On Wed Jun 18, 2014 at 03:25:27PM +0200, George Duffield wrote:

> A little more information if it helps deciding on the best recovery
> strategy.  As can be seen all drives still in the array have event
> count:
> Events : 11314
> 
> The drive that fell out of the array has an event count of:
> Events : 11306
> 
> Unless mdadm writes to the drives when a machine is booted or the
> array partitioned I know for certain that the array has not been
> written to i.e. no files have been added or deleted.
> 
> Per https://raid.wiki.kernel.org/index.php/RAID_Recovery it would seem
> to me the following guidance applies:
> If the event count closely matches but not exactly, use "mdadm
> --assemble --force /dev/mdX <list of devices>" to force mdadm to
> assemble the array anyway using the devices with the closest possible
> event count. If the event count of a drive is way off, this probably
> means that drive has been out of the array for a long time and
> shouldn't be included in the assembly. Re-add it after the assembly so
> it's sync:ed up using information from the drives with closest event
> counts.
> 
> However, in my case the array has been auto assebled by mdadm at boot
> time.  How would I best go about adding /dev/sdb1 back into the array?
> 
That doesn't matter here - a force assemble would have left out the
drive with the lower event count as well.

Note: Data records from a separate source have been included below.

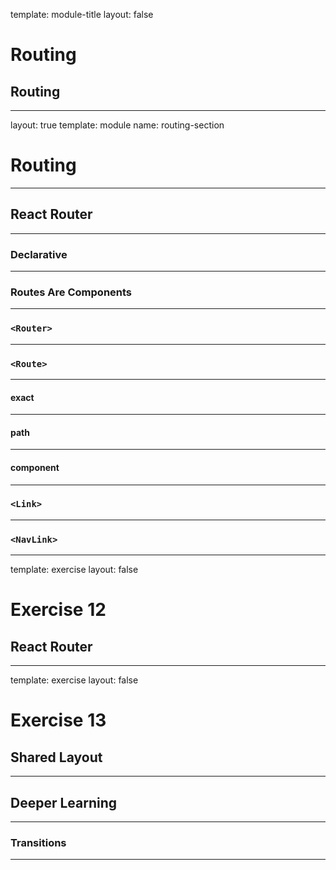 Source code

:
template: module-title
layout: false

# Routing
## Routing

---

layout: true
template: module
name: routing-section

# Routing

---

## React Router

---

### Declarative

---

### Routes Are Components

---

### `<Router>`

---

### `<Route>`

---

#### exact

---

#### path

---

#### component

---

### `<Link>`

---

### `<NavLink>`

---
template: exercise
layout: false

# Exercise 12
## React Router

---
template: exercise
layout: false

# Exercise 13
## Shared Layout

---

## Deeper Learning

---

### Transitions

---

As there's a bitmap on the
array then either a --re-add or a --add (these should be treated the
same for arrays with persistent superblocks) should just synch any
differences since the disk was failed.

> On Tue, Jun 17, 2014 at 4:31 PM, George Duffield
> <forumscollective@gmail.com> wrote:
> > Apologies for the long delay in responding - I had further issues with
> > Microservers trashing the first drive in the backplane, including one
> > of the drives for the array in question (in the case of the array it
> > seems the drive lost power and dropped out the array, albeit it's
> > fully functional now and passes SMART testing).  As a result I've
> > built new machines using a mini-itx motherboards and made a clean
> > install of Arch Linux - finished that last night, so now have the
> > array migrated to the new machine and powered up, albeit in degraded
> > mode.  I'd appreciate some advice re rebuilding this array (by adding
> > back the drive in question).  I've set out below pertinent info
> > relating to the array and hard drives in the system as well as my
> > intended recovery strategy.  As can be seen from lsblk, /dev/sdb1 is
> > the drive that is no longer recognised as being part of the array.  It
> > has not been written to since the incident occurred.  Is there a quick
> > & easy to reintegrate it into the array or is my only option to run:
> > # mdadm /dev/md0 --add /dev/sdb1
> >
> > and let it take its course?
> >
> > The machine has a 3.5Ghz i3 CPU and currently has 8GB ram installed, I
> > can swap out the 4GB chips and replace with 8GB chips if 16GB RAM will
> > significantly increase the rebuild speed.  I'd also like to speed up
> > the rebuild as far as possible, so my plan is to set the following
> > parameters, (but I've no idea what safe numbers would be).
> >
> > dev.raid.speed_limit_min =
> > dev.raid.speed_limit_max =
> >
> > Current values are:
> > # sysctl dev.raid.speed_limit_min
> > dev.raid.speed_limit_min = 1000
> > # sysctl dev.raid.speed_limit_max
> > dev.raid.speed_limit_max = 200000
> >
You can set these as high as you like, though it can impact other tasks.
I'd suggest bumping the speed_limit_min up gradually and seeing how it
goes (unless you're hitting speed_limit_max already).

> > Set readahead:
> > # blockdev --setra 65536 /dev/md0
> >
> > Set stripe_cache_size to 32 MiB:
> > # echo 32768 > /sys/block/md0/md/stripe_cache_size
> >
> > Turn on bitmaps:
> > # mdadm --grow --bitmap=internal /dev/md0
> >
> > Rebuild the array by reintegrating /dev/sdb1:
> > # mdadm /dev/md0 --add /dev/sdb1
> >
> > Turn off bitmaps after rebuild is completed:
> > # mdadm --grow --bitmap=none /dev/md0
> >
I'm not sure you can modify the bitmaps on degraded arrays anyway, and
adding one before replacing a failed member won't do any good
regardless. The bitmap is only used if the disk used to be an active
member of the array, so will be ignored until the disk is fully synched
anyway. If you were adding a new disk (rather than just re-adding the
existing failed disk) then it might speed things up to drop the bitmap
until the array rebuild is complete (if this is possible).

Cheers,
    Robin
-- 
     ___        
    ( ' }     |       Robin Hill        <robin@robinhill.me.uk> |
   / / )      | Little Jim says ....                            |
  // !!       |      "He fallen in de water !!"                 |

[-- Attachment #2: Digital signature --]
[-- Type: application/pgp-signature, Size: 198 bytes --]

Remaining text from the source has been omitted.